Working from the records below, repeat exactly the lines starting at the line that contains "This mapping of" and ending at the line that contains "terminates by indicating", inclusive.
Top of Data extracts
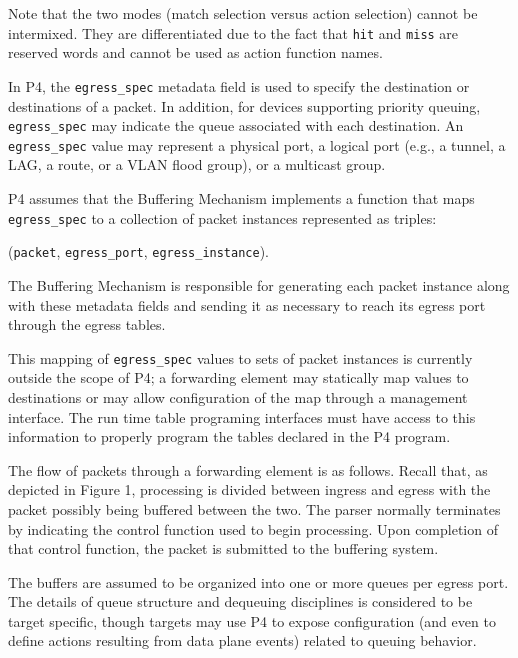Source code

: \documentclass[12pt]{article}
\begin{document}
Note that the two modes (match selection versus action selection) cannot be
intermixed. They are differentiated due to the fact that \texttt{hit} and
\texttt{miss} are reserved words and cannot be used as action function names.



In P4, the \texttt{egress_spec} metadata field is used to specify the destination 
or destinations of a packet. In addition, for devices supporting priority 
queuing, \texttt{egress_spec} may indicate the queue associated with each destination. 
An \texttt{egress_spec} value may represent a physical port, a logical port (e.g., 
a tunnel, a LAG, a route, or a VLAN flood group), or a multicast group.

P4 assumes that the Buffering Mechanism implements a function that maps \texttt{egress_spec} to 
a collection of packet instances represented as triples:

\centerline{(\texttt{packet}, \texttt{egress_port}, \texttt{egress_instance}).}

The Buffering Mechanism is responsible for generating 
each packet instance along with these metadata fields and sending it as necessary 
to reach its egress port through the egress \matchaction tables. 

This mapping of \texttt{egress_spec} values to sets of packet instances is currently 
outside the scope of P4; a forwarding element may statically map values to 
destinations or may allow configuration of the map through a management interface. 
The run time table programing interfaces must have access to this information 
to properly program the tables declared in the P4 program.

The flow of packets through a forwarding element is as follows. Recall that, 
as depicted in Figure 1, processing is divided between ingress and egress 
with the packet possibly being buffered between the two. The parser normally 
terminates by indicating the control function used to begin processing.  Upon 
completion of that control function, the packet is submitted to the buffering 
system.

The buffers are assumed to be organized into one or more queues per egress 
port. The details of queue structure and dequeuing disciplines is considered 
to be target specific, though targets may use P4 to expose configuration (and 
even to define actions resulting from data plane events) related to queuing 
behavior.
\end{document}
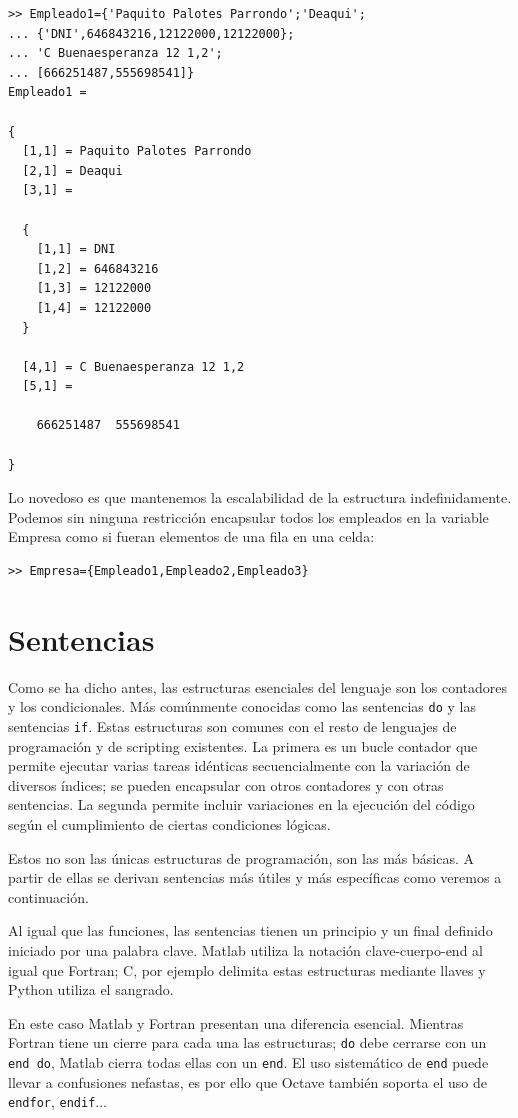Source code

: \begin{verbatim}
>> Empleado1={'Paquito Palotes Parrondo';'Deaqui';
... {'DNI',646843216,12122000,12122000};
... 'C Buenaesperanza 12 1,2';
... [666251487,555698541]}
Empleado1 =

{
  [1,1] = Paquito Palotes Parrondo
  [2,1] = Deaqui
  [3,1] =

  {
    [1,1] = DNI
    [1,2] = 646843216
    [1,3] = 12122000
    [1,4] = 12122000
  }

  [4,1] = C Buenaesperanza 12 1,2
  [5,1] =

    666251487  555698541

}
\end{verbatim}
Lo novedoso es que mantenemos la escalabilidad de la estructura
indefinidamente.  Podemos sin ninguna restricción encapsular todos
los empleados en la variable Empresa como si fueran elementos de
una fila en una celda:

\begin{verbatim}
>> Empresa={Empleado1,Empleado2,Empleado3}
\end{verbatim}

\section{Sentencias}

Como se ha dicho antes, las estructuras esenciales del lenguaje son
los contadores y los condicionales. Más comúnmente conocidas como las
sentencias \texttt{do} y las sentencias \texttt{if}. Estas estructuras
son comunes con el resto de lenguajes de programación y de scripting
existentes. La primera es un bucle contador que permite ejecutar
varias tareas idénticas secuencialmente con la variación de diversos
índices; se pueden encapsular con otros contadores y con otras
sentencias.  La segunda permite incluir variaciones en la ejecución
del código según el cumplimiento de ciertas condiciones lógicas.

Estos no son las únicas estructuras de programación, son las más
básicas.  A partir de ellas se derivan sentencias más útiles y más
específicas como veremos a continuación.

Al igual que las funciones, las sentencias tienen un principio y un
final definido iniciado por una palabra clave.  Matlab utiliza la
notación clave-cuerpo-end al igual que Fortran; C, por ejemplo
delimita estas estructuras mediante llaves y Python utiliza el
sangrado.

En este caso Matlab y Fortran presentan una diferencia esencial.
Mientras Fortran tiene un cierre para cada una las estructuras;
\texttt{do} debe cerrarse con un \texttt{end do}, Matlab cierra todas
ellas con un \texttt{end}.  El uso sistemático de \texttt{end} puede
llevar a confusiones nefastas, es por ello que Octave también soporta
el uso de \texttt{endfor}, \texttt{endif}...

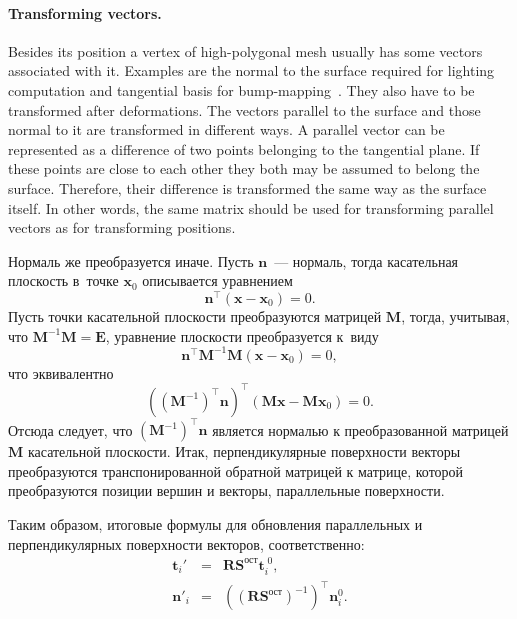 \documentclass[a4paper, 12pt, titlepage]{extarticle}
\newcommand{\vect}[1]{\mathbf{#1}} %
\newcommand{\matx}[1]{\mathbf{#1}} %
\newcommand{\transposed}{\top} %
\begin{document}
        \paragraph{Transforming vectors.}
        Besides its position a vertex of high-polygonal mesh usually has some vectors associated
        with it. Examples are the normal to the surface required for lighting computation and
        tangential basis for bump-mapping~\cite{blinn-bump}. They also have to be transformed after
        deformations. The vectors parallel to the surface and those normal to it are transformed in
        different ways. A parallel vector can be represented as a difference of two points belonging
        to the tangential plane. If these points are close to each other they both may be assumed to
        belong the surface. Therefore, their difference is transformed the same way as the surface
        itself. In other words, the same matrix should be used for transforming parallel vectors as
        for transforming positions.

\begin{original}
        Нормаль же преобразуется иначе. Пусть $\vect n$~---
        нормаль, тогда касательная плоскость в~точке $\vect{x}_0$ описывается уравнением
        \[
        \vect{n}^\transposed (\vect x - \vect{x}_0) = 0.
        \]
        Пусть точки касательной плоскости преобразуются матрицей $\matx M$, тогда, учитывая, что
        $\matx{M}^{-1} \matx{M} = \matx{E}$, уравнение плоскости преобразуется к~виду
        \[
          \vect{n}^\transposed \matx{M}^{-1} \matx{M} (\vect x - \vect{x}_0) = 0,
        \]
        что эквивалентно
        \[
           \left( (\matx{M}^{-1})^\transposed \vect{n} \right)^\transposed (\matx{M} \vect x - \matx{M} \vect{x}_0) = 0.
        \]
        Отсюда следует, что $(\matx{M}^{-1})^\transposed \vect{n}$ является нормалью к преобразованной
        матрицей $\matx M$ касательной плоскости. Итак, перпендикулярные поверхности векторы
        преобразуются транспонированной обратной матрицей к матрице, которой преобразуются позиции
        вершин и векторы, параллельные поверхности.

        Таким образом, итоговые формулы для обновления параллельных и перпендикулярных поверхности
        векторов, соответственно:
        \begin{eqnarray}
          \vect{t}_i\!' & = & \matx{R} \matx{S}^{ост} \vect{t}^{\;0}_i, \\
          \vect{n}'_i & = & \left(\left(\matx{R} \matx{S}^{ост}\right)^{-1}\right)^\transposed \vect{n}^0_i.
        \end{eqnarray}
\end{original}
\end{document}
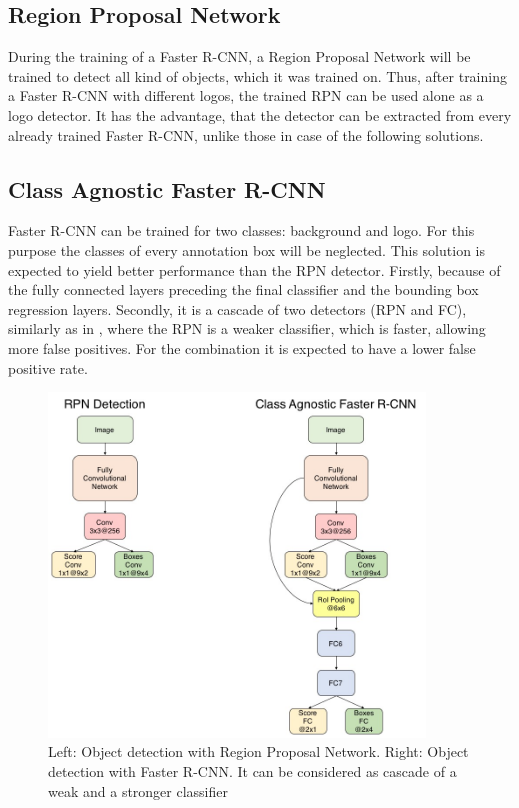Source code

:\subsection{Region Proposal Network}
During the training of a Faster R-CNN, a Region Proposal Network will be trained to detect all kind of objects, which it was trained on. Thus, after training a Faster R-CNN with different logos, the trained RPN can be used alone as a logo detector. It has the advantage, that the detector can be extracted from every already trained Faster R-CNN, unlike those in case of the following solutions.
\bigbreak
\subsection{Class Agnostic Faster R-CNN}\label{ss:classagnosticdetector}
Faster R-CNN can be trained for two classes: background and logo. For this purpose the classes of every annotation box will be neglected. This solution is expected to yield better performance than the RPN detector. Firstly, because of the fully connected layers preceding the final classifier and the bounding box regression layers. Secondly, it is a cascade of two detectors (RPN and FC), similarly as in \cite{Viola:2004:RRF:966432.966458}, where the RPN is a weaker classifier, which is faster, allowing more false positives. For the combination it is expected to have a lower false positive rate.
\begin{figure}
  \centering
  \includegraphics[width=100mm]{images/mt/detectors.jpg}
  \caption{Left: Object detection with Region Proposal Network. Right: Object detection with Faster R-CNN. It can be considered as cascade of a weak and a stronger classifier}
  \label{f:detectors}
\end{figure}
Bottom of Data extracts
### [Result]
This mapping of \texttt{egress_spec} values to sets of packet instances is currently 
outside the scope of P4; a forwarding element may statically map values to 
destinations or may allow configuration of the map through a management interface. 
The run time table programing interfaces must have access to this information 
to properly program the tables declared in the P4 program.

The flow of packets through a forwarding element is as follows. Recall that, 
as depicted in Figure 1, processing is divided between ingress and egress 
with the packet possibly being buffered between the two. The parser normally 
terminates by indicating the control function used to begin processing.  Upon 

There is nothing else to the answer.